Psicofobia: O preconceito com transtornos mentais que afasta pessoas do convívio social

6 Min. de Leitura

A jornalista Shaonny Takaiama participou de um processo seletivo em uma empresa no final de 2017. Ela já havia passado pelas etapas principais, como provas classificatórias e entrevista com gestores. Após a análise do currículo e das competências de Takaiama, ela foi aprovada para a vaga. Porém, nunca chegou a exercer o posto. O motivo? Ao revelar no exame admissional que era diagnosticada com transtorno bipolar e borderline, a jornalista diz que acabou sendo desclassificada da seleção.

Em seu relato, ela compartilha que foi acompanhada por médicos psiquiatras e psicólogos durante todo o processo. Os profissionais atestaram a estabilidade mental e a capacidade da profissional de ocupar a vaga. Porém, os relatórios médicos não foram suficientes para convencer a empresa.

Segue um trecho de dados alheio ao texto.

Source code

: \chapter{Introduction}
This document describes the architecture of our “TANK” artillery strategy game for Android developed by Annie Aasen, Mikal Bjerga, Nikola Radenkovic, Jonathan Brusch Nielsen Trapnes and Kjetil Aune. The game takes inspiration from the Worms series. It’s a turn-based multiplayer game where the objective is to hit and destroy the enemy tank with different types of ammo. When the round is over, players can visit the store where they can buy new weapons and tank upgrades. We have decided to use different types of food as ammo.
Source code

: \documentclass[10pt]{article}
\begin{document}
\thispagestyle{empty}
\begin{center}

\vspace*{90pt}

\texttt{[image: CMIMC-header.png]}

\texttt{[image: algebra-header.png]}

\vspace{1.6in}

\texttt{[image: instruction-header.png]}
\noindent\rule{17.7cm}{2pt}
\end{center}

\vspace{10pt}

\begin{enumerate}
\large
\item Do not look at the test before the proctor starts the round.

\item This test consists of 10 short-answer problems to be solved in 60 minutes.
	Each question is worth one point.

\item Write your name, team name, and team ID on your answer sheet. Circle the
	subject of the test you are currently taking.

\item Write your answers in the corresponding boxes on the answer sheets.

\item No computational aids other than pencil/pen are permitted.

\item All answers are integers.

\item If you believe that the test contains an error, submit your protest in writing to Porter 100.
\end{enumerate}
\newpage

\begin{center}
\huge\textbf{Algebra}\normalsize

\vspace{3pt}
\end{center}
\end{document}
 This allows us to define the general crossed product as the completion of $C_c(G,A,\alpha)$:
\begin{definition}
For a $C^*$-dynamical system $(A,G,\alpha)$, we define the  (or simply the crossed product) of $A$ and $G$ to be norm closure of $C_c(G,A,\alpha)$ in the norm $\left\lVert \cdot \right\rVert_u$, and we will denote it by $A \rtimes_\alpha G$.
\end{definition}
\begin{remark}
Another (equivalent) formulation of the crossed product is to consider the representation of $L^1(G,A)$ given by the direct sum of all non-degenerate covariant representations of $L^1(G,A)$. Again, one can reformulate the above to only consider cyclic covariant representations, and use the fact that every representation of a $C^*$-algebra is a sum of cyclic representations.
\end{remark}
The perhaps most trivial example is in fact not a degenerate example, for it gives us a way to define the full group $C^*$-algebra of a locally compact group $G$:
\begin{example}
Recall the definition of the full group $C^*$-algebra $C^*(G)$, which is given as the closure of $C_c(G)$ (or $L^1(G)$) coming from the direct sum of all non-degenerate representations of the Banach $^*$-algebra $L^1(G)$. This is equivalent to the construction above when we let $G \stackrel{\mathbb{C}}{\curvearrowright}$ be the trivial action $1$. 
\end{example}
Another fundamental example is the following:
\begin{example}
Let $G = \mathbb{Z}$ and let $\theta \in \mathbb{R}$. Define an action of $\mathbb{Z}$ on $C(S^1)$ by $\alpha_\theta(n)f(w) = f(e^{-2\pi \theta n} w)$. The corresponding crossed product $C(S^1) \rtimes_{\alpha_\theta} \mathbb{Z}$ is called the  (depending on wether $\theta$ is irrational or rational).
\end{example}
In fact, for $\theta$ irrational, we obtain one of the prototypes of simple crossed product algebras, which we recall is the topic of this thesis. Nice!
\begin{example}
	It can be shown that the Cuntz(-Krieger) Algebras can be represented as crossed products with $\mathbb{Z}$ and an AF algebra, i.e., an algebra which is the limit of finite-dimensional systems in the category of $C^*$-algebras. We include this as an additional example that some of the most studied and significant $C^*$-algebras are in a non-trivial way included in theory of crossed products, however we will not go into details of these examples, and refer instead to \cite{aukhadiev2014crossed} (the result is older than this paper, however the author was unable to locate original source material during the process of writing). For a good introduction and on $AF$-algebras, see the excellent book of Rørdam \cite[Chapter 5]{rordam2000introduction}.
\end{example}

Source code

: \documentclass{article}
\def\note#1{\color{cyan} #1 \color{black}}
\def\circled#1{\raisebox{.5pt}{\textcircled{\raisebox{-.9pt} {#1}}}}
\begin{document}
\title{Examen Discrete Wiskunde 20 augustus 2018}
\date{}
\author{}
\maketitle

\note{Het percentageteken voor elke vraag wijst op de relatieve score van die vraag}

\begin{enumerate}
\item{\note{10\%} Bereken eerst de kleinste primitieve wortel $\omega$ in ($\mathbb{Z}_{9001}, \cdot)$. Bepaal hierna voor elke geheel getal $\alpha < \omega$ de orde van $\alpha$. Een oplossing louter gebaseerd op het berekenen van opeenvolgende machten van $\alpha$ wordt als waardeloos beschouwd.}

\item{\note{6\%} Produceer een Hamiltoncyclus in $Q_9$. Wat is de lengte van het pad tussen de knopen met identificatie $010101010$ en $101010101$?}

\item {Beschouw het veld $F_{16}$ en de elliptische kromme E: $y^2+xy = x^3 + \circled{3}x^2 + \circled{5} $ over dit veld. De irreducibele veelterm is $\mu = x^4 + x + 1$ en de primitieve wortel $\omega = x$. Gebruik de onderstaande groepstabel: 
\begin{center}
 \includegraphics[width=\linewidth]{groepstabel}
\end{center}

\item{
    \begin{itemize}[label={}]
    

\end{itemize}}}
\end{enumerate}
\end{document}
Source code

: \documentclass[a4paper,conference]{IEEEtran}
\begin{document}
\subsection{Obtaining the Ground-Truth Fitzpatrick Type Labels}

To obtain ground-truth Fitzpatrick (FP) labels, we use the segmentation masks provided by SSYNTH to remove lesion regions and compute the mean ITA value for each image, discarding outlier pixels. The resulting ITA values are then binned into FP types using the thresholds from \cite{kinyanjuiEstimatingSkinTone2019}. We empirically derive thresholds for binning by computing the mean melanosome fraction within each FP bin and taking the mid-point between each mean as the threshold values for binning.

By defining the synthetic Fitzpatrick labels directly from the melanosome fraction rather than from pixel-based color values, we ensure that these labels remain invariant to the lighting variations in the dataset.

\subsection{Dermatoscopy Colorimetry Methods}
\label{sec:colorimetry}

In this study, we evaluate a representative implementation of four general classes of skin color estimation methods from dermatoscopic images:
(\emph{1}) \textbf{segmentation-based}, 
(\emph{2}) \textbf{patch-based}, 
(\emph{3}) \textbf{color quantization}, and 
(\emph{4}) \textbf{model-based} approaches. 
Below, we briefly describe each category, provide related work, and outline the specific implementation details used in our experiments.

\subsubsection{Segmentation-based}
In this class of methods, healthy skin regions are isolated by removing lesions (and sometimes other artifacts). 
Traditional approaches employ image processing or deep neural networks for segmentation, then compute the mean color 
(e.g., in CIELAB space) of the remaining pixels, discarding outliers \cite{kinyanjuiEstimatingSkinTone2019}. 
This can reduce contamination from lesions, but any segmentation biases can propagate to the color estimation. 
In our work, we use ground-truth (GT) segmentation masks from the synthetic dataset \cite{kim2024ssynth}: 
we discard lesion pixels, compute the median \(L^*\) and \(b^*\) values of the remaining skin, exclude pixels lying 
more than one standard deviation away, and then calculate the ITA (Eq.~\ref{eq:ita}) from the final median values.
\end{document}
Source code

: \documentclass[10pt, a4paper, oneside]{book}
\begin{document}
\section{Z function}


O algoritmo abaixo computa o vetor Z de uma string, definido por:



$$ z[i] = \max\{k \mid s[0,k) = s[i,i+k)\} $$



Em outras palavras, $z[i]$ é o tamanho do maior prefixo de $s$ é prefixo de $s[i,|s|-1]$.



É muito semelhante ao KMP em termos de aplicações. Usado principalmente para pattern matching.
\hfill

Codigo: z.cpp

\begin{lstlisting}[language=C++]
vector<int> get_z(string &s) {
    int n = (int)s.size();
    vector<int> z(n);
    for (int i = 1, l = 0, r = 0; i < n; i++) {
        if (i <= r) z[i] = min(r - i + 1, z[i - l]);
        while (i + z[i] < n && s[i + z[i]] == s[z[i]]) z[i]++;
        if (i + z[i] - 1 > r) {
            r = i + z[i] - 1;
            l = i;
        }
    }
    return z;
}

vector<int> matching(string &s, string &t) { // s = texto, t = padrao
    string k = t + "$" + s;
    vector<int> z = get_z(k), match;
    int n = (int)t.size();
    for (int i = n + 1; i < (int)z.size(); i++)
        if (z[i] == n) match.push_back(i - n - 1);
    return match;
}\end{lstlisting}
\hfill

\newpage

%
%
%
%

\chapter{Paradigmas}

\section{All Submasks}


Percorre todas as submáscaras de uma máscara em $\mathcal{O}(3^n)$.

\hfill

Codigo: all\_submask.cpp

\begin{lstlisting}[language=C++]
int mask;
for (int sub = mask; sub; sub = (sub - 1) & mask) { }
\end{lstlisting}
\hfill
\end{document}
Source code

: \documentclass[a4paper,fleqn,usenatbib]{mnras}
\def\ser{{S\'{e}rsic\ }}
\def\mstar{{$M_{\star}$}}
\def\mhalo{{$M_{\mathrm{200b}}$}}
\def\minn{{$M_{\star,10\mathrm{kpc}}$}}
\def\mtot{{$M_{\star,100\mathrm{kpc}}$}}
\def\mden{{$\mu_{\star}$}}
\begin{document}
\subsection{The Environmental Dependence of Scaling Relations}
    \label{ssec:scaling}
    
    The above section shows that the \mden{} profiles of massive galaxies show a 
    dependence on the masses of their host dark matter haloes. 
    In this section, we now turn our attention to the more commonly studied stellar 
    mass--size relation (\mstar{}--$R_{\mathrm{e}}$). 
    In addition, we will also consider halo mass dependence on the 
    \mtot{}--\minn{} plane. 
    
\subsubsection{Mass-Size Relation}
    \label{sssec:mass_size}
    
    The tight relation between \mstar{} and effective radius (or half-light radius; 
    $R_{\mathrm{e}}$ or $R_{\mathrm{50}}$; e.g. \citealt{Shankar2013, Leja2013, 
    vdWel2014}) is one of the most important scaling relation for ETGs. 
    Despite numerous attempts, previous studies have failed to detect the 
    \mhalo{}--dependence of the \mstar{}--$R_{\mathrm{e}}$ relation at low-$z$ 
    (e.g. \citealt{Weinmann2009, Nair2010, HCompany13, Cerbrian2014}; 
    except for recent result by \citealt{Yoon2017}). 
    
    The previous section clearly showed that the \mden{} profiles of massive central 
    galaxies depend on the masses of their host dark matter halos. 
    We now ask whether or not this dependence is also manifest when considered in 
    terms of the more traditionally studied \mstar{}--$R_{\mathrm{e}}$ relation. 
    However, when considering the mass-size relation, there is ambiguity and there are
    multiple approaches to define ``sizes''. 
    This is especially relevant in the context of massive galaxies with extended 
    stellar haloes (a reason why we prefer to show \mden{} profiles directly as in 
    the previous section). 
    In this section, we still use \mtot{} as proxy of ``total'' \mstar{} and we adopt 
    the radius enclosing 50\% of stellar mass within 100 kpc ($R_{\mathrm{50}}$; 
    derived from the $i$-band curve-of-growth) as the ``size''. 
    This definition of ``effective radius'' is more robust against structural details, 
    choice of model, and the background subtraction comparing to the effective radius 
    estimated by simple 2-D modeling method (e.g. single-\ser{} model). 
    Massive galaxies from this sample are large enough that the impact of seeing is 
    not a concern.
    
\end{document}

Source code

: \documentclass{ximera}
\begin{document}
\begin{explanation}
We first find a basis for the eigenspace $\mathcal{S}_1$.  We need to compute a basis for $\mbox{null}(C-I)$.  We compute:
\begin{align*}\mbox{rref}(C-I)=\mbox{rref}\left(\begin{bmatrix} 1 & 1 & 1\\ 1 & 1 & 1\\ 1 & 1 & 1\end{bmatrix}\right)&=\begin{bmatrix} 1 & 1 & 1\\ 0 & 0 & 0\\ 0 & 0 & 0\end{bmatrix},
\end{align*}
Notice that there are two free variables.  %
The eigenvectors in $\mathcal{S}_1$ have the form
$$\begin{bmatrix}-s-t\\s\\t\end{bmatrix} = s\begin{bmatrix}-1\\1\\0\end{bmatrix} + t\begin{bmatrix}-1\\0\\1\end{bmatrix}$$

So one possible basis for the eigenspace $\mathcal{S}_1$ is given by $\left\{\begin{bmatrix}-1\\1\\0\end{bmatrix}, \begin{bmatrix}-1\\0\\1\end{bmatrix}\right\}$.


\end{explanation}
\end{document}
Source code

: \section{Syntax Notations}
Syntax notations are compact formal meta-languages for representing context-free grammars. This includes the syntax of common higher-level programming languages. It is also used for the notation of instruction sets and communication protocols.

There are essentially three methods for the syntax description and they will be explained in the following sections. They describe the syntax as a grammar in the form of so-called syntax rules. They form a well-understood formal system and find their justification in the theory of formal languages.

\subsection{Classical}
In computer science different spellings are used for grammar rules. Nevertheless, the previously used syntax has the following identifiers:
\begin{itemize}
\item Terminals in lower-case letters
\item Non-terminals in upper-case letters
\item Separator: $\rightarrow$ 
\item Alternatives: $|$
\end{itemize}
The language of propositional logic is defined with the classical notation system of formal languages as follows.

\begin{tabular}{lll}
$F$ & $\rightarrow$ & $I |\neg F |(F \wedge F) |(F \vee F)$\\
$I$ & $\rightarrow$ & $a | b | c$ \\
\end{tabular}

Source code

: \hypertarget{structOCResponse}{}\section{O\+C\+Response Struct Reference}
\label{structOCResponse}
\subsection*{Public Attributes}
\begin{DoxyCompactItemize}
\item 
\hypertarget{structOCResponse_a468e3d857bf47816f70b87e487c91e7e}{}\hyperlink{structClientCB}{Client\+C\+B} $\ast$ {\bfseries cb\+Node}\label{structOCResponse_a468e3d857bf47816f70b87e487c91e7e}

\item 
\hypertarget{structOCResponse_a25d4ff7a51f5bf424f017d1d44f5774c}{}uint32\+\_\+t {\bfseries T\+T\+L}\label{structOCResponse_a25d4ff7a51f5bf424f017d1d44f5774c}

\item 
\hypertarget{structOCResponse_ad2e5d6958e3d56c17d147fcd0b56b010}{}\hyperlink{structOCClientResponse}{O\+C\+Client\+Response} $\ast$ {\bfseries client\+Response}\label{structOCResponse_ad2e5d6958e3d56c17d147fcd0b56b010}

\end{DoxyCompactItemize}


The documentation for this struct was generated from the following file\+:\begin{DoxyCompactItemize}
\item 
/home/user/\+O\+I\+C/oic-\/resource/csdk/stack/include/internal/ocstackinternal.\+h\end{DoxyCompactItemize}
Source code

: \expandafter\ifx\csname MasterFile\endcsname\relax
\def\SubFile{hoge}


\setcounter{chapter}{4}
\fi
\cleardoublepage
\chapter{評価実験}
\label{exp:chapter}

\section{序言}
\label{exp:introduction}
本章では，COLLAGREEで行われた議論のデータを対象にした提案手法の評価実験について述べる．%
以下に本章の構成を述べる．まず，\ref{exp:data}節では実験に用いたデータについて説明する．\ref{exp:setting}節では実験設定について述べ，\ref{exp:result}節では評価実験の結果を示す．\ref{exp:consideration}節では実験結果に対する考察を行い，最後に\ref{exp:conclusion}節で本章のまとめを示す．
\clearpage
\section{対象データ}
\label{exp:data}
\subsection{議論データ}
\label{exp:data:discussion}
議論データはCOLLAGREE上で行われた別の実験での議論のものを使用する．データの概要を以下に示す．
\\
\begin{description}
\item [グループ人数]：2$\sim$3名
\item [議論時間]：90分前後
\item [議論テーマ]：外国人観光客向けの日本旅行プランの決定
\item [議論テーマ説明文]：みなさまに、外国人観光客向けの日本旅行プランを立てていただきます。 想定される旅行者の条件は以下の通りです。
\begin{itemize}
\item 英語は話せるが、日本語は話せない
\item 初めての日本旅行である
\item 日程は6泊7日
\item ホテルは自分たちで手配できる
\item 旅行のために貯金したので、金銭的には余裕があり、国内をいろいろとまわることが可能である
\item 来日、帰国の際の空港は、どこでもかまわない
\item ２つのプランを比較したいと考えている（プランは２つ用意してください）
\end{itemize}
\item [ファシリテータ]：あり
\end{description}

“O diretor do recursos humanos me disse que eu havia faltado com honestidade durante o processo seletivo e que por isso estava sendo afastada do cargo”, explica Takaiama em entrevista. “Para a empresa, eu já deveria ter dito, durante a entrevista de emprego, que eu sou bipolar e borderline, mesmo sem ter sido questionada sobre isso. O que me faz pensar: ‘se eu tivesse falado sobre o meu diagnóstico, então eles já poderiam ter me excluído do processo seletivo logo de cara’. Seja no processo seletivo ou no processo de contratação, eu seria descartada por ter estas duas doenças.”

Não é a primeira vez que Takaiama vivencia uma situação de preconceito ao falar abertamente sobre o seu diagnóstico.

“A gente escuta desde a famosa frase ‘depressão é frescura’ a outras como ‘acho que sou bipolar, porque hoje estou super bem, mas ontem estava super mal’. Também ouço muito que ‘tudo isso é coisa da minha cabeça’, o que não deixa de ser verdade, né, afinal, todos os transtornos mentais são mesmo coisa da nossa cabeça”, compartilha a jornalista.

Ela argumenta que o desconhecimento dos empregadores sobre o que são os transtornos mentais acaba por levantar suspeitas da capacidade e da estabilidade dos pacientes.

O que é o Transtorno de Humor Bipolar

“É uma doença como outra qualquer. Precisa de diagnóstico e de tratamento”, explica Antonio Silva, presidente da Associação Brasileira de Psiquiatria. O distúrbio bipolar é caracterizado por episódios de depressão e euforia (obsessão). A causa exata do distúrbio não é conhecida e a orientação é buscar um médico psiquiatra. Só no Brasil, o transtorno de humor bipolar afeta mais de dois milhões de pessoas por ano.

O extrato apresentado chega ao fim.